The 118-year-old Attock jail was built on land measuring 67 acres, six kanals and 12 marlas.

According to the website of the 169-year-old Punjab Prisons Department, the area of this jail’s building measures 17 acres, while the prison’s colony is spread over 26 acres, two kanals and 12 marlas, and its agricultural land spans over 22 acres and four kanals. The area of barren land on this facility is two acres.

While the authorised accommodation of this jail is for 539 prisoners, not fewer than 804 prisoners are confined here. Attock jail is one of the 40 prisons currently functional in Punjab. A British officer, Dr C Hathaway, was the first inspector general of prisons posted here.

At the time of independence, Punjab had inherited 19 jails, whereas 21 more prisons had been commissioned after 1947. It was also at this Attock Fort that the trial of various officers of the country’s armed forces was held in 1973 and then in 1985.

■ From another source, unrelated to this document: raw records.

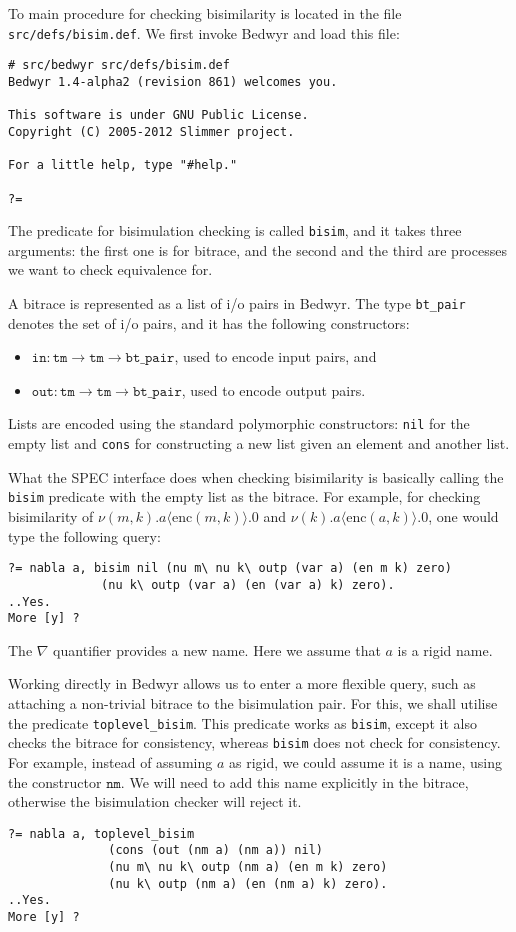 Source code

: \documentclass{article}
\newcommand\obj[1]{\texttt{#1}}
\begin{document}
To main procedure for checking bisimilarity is located in the file \obj{src/defs/bisim.def}.
We first invoke Bedwyr and load this file:
\begin{verbatim}
# src/bedwyr src/defs/bisim.def
Bedwyr 1.4-alpha2 (revision 861) welcomes you.

This software is under GNU Public License.
Copyright (C) 2005-2012 Slimmer project.

For a little help, type "#help."

?= 
\end{verbatim}
The predicate for bisimulation checking is called \texttt{bisim}, and it takes three
arguments: the first one is for bitrace, and the second and the third are processes
we want to check equivalence for. 

A bitrace is represented as a list of i/o pairs in Bedwyr. The type \texttt{bt\_pair}
denotes the set of i/o pairs, and it has the following constructors:
\begin{itemize}
\item $\obj{in} : \obj{tm} \to \obj{tm} \to \obj{bt\_pair}$, used to encode input pairs, and
\item $\obj{out} : \obj{tm} \to \obj{tm} \to \obj{bt\_pair}$, used to encode output pairs.
\end{itemize}
Lists are encoded using the standard polymorphic constructors: \obj{nil} for
the empty list and \obj{cons} for constructing a new list given an element and another list.

What the SPEC interface does when checking bisimilarity is basically calling the \obj{bisim}
predicate with the empty list as the bitrace.
For example, for checking bisimilarity of 
$\nu (m,k). a\langle \mathrm{enc}(m,k) \rangle.0$ and 
$\nu (k). a\langle \mathrm{enc}(a,k) \rangle.0$, one would type the following
query:
\begin{verbatim}
?= nabla a, bisim nil (nu m\ nu k\ outp (var a) (en m k) zero) 
             (nu k\ outp (var a) (en (var a) k) zero).
..Yes.
More [y] ? 
\end{verbatim}
The $\nabla$ quantifier provides a new name. Here we assume that $a$ is a rigid name. 

Working directly in Bedwyr allows us to enter a more flexible query, 
such as attaching a non-trivial bitrace to the bisimulation pair. 
For this, we shall utilise the predicate \obj{toplevel\_bisim}. This predicate
works as \obj{bisim}, except it also checks the bitrace for consistency, whereas
\obj{bisim} does not check for consistency. 
For example, instead of assuming $a$ as rigid, we could assume it is
a name, using the constructor $\obj{nm}.$ We will need to add this
name explicitly in the bitrace, otherwise the bisimulation checker will reject it. 
\begin{verbatim}
?= nabla a, toplevel_bisim 
              (cons (out (nm a) (nm a)) nil)  
              (nu m\ nu k\ outp (nm a) (en m k) zero) 
              (nu k\ outp (nm a) (en (nm a) k) zero).
..Yes.
More [y] ?
\end{verbatim}
\end{document}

Eminent lawyers like Manzur Qadir, SM Zafar, Ijaz Hussain Batalvi, Aitzaz Ahsan and Wasim Sajjad have been defending the disgruntled officers of armed forces in these Attock Fort trials.

All of these solicitors had gone on to win a lot of glory and acclaim in the decades that followed.

A large number of army and air force officers were reportedly arrested in the “1973 Attock Conspiracy Case” on March 30 of the same year on charges of conspiring to overthrow the government of former premier Zulfiqar Ali Bhutto.

The detainees at Attock included Major Nadir Pervez, who later became a federal minister in one of the Nawaz Sharif governments. These officers felt Bhutto’s refusal to accept Sheikh Mujibur Rehman’s election victory in 1970 had led to resentment, which ultimately resulted in their loss in the 1971 war with India.

Dozens of armed services personnel, along with some civilians, lawyers and police officers, were also arrested in January 1984. Many of them were interrogated and subsequently released.

They were charged by Special Military Court Number 64 with plotting to ‘wage a war’ against the General Zia-ul-Haq regime and conspiring to commit sedition by holding meetings and publishing subversive literature. They were also charged with colluding to assassinate Zia and blow up strategic state and army installations.

These January 1985 trials had ended in the acquittal of 12 people, including that of noted Barrister, Raza Kazim. The government claimed it had uncovered a ‘foreign-inspired’ plot to smuggle arms from a ‘neighbouring country’ aimed at ‘subversion’ and ‘terrorism.’